The Lure of the Tularosa
by Jay W. Sharp
From the windows of our second floor room on the west side of The Lodge, my wife, Martha, and I could look over the dark green tops of the ponderosa pine trees, down the forested slopes of the Sacramento Mountains, and into the thinly vegetated Chihuahuan Desert shrublands of south central New Mexico’s Tularosa Basin. We could see, through the shimmering haze of the summer day, the gypsum dune fields of the White Sands National Monument. From our mountain refuge a mile above the desert floor, the Tularosa seemed ethereal, alien, forbidding, and mysterious.
As we knew from many trips across the Tularosa, the heart of the basin lies between the Sacramento Mountains on the east and the Organ and San Andres Mountains on the west. It runs more than 100 miles south to north. It spans 30 to 60 miles east to west. The bleak product of a restless earth and a desert environment, the Tularosa seems like an improbable stage for a long and dramatic chapter in human history.
The next morning we left The Lodge—a fine and historic century-old Victorian-style inn just south of the village of Cloudcroft. We drove westward through Fresnal Canyon, between stratified stone walls, and down into the desert. The stark basin floor seemed to materialize out of the veil of haze “with a kind of force and clarity that seemed not natural but supernatural,” as Edward Abbey said in Fire on the Mountain. In a less romanticized view, C. L. Sonnichsen, in Tularosa: Last of the Frontier West, said that “The Tularosa country is a parched desert where everything, from cactus to cowman, carries a weapon of some sort, and the only creatures who sleep with both eyes closed are dead.”
The Geologic Past
As we drove southwestward across Sonnichsen’s “parched desert” toward our home in Las Cruces, we could see chapters in the geologic history of the Tularosa written in the shale and limestone strata of the Sacramento and San Andres mountain ranges, in the blinding gypsum dunes of White Sands, and even in the sandy soils of the desert shrublands. The Tularosa is, in fact, a textbook product of the monumental forces and the infinite patience of Nature.

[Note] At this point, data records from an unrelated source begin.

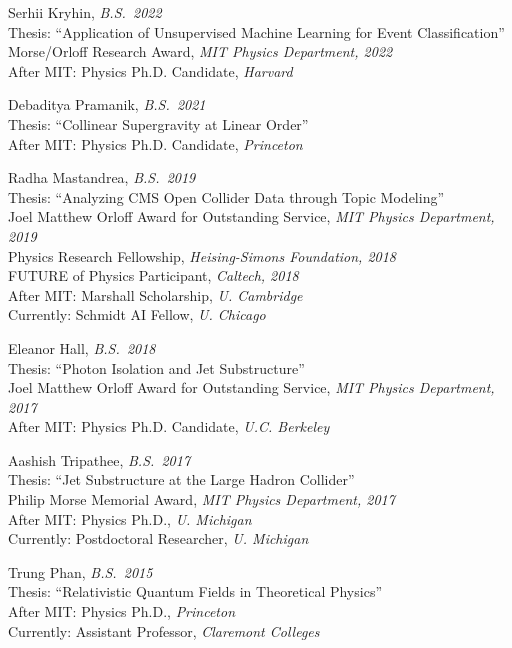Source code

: \bbl

\item Serhii Kryhin, \emph{B.S.~2022}
\\ Thesis: ``Application of Unsupervised Machine Learning for Event Classification''
\\ Morse/Orloff Research Award, \emph{MIT Physics Department, 2022}
\\ After MIT: Physics Ph.D. Candidate, \emph{Harvard}

\item Debaditya Pramanik, \emph{B.S.~2021}
\\ Thesis: ``Collinear Supergravity at Linear Order''
\\ After MIT: Physics Ph.D. Candidate, \emph{Princeton}

\item Radha Mastandrea, \emph{B.S.~2019}
\\ Thesis: ``Analyzing CMS Open Collider Data through Topic Modeling''
\\ Joel Matthew Orloff Award for Outstanding Service, \emph{MIT Physics Department, 2019}
\\ Physics Research Fellowship, \emph{Heising-Simons Foundation, 2018}
\\ FUTURE of Physics Participant, \emph{Caltech, 2018}
\\ After MIT: Marshall Scholarship, \emph{U. Cambridge}
\\ Currently: Schmidt AI Fellow, \emph{U. Chicago}

\item Eleanor Hall, \emph{B.S.~2018}
\\ Thesis: ``Photon Isolation and Jet Substructure''
\\ Joel Matthew Orloff Award for Outstanding Service, \emph{MIT Physics Department, 2017}
\\ After MIT: Physics Ph.D. Candidate, \emph{U.C. Berkeley}

\item Aashish Tripathee, \emph{B.S.~2017}
\\ Thesis: ``Jet Substructure at the Large Hadron Collider''
\\ Philip Morse Memorial Award, \emph{MIT Physics Department, 2017}
\\ After MIT: Physics Ph.D., \emph{U. Michigan}
\\ Currently: Postdoctoral Researcher, \emph{U. Michigan}

\item Trung Phan, \emph{B.S.~2015}
\\ Thesis: ``Relativistic Quantum Fields in Theoretical Physics''
\\ After MIT: Physics Ph.D., \emph{Princeton}
\\ Currently: Assistant Professor, \emph{Claremont Colleges}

The Tularosa had its beginning tens of millions of years ago, not as a basin, but rather as part of an elongated north-to-south bulge shaped much like the hull of a capsized oil tanker. About 10 million years ago, the bulge began to collapse, fracturing linearly along its eastern and western sides. At a rate of a fraction of an inch per year, the center block sank thousands of feet into the earth’s crust, finally becoming a basin. The ragged edges remained standing as fragments of the bulge; they would become the Sacramentos on the east side of the basin and the San Andres on the west side. You can still see the geologic family relationships in the layers of stone in the mountain ranges.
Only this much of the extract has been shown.